Not all is necessarily lost.  The main character is divorced and unhappy.  He is trying to lure two women.  One of these women is a talented siren who tries to cheer him by singing some of his favorite songs.  One of the songs is about death and therefore foils his sexual intentions.  The themes in the songs seem to correspond with the themes in the story, which means the story might benefit from strong symbolism.  It certainly has a solid science element. From what I could decipher, with a major rewrite, maybe a collaboration, it would probably be a powerful story.  

"The Bold Explorer in the Place Beyond" by David Erik Nelson, reads like a sick joke.

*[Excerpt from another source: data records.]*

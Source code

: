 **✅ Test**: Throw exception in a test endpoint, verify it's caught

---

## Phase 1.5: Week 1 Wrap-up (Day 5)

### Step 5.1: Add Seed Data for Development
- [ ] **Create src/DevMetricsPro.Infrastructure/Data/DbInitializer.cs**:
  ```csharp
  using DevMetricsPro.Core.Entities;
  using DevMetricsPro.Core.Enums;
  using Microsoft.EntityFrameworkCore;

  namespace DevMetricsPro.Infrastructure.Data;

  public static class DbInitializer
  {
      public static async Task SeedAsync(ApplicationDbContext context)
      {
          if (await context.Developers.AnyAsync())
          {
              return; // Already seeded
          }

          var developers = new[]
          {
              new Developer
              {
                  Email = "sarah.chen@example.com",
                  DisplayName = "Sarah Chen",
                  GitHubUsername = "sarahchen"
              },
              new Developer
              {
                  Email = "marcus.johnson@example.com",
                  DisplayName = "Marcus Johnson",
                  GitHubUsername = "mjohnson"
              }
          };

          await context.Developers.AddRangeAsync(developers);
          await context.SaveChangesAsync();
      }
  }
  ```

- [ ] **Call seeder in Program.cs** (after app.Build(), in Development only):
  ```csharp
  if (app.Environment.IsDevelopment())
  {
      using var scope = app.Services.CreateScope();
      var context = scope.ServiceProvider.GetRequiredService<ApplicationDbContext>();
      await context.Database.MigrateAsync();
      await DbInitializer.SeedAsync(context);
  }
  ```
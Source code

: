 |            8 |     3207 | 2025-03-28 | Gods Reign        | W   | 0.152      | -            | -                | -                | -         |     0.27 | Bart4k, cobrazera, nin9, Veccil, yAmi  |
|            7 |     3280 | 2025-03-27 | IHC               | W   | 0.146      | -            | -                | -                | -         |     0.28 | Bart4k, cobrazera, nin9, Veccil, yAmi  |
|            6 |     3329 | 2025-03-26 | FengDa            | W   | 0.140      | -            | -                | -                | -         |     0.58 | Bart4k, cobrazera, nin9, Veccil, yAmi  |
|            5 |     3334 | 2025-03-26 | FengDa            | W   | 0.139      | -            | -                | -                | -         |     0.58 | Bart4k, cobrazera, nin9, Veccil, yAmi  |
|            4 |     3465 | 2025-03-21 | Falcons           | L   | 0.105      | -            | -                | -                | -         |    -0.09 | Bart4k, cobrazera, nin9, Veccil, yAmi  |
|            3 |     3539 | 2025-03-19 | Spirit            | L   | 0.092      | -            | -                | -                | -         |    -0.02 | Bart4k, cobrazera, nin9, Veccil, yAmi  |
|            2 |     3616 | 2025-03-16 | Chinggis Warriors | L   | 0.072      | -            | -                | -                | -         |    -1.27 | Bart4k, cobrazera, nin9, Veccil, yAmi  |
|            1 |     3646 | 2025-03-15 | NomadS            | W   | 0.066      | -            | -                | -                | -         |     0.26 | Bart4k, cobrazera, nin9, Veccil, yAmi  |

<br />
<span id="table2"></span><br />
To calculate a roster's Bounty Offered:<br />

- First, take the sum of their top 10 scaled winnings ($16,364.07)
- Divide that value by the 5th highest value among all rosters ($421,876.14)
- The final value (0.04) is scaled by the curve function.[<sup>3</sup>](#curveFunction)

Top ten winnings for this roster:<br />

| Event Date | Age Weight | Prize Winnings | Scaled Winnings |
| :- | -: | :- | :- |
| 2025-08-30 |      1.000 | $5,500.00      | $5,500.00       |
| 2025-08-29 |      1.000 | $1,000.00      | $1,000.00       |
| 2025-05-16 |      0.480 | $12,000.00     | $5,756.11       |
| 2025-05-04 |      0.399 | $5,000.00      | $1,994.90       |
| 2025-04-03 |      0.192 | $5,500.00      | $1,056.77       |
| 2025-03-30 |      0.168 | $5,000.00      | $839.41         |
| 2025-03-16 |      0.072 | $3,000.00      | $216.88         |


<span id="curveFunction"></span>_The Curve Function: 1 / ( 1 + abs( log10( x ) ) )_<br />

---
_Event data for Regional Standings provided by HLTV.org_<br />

A drunk talking to his bottle on the steps of a church tells a story about a squid.  A scarred boy hiding in the bushes listens to the story.  The boy has gone downtown intending to peek at some dirty dancing girls.  The drunk's behavior interrupts this plan.  Midway through the story, the drunk kicks some turds around, including one into the bushes near the boy.  Near the end of the story, his bladder full of booze, he relieves himself on the spot.  Finally, robot police come by.  As the robots haul the drunk away, he reveals to the boy that he knew about the boy's presence all along, as well as why the boy came downtown, then tells the boy to go ahead and visit the dance hall.

As for the squid, he goes exploring on land.  He plans to parlay this adventure into becoming a hero among his fellow squids, but gets more than he bargained for.  Wounded, he appeals to the forest critters for help.  They don't understand a word he says, but they discern he's a water creature.  So they haul him to the nearest back yard and deposit him into a well.

This qualifies as science fiction only by the most imaginative definition.  Given the identity and condition of the storyteller, the story is hard to follow.  Perhaps if you read it while you were drunkā€¦.  It's a dark day in the history of science fiction when such an offensive and ridiculous story appears in one of the pillars of the genre.